■ Extracted material
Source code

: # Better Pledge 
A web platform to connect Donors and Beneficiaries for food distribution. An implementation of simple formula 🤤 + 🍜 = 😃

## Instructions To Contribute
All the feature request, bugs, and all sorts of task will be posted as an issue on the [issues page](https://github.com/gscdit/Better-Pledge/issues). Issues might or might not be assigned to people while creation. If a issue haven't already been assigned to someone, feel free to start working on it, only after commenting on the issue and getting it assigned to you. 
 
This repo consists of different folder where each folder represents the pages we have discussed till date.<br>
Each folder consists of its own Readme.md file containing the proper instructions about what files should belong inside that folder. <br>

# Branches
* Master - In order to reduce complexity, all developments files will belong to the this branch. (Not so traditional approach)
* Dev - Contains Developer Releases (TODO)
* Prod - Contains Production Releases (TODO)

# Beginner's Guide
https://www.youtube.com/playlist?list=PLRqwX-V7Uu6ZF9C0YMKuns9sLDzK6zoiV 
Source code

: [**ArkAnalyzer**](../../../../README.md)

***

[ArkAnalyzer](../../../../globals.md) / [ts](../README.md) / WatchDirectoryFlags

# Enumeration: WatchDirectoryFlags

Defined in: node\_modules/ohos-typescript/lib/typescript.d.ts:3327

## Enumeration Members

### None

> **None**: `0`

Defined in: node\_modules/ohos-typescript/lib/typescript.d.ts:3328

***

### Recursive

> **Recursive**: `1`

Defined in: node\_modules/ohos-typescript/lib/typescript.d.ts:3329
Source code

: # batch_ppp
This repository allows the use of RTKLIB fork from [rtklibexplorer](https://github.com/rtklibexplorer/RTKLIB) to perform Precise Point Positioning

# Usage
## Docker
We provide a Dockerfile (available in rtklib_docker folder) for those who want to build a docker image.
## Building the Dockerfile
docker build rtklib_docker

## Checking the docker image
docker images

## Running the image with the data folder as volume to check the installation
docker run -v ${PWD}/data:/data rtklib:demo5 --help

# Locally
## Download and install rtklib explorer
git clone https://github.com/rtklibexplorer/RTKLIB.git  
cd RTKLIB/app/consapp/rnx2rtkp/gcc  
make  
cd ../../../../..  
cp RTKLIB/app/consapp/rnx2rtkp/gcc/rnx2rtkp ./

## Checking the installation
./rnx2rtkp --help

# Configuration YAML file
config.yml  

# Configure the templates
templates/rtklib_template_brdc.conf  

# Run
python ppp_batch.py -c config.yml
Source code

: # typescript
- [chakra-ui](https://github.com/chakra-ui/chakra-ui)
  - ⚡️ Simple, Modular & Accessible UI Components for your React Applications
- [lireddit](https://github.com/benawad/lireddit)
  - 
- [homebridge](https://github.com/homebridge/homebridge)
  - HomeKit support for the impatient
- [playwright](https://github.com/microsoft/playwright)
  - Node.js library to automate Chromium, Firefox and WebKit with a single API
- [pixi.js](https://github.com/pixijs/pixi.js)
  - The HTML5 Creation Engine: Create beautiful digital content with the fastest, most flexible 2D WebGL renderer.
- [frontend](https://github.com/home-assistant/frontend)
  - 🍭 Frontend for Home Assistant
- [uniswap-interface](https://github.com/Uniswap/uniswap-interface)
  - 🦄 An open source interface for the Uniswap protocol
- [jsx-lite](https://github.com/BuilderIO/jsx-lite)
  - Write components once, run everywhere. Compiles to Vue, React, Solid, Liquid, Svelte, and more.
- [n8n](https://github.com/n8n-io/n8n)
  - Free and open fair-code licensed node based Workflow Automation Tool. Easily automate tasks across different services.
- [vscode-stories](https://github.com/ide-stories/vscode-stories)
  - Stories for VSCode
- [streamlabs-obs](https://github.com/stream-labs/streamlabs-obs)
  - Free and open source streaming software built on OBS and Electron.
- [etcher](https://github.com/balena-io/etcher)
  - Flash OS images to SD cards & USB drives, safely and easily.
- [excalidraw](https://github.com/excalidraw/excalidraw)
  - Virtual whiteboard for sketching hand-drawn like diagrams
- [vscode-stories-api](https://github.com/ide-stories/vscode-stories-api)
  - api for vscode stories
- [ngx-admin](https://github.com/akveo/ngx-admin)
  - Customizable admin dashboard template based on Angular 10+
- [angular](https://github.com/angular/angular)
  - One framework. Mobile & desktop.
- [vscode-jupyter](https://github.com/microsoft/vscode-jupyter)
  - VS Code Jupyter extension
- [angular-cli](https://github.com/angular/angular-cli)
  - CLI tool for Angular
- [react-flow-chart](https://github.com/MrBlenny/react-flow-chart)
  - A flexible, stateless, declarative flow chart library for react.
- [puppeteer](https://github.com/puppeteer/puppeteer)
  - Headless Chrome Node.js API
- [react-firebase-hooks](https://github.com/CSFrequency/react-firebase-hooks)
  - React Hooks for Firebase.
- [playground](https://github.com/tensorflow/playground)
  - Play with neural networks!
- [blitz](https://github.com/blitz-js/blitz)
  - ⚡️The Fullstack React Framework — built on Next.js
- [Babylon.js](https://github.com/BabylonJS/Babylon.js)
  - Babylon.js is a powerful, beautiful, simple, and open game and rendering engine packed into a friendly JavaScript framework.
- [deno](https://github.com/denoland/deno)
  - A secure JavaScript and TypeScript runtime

■ Task goal
Where the string "consists" occurs in a line of the material above, copy the whole line.

■ Output of the exercise
This repo consists of different folder where each folder represents the pages we have discussed till date.<br>
Each folder consists of its own Readme.md file containing the proper instructions about what files should belong inside that folder. <br>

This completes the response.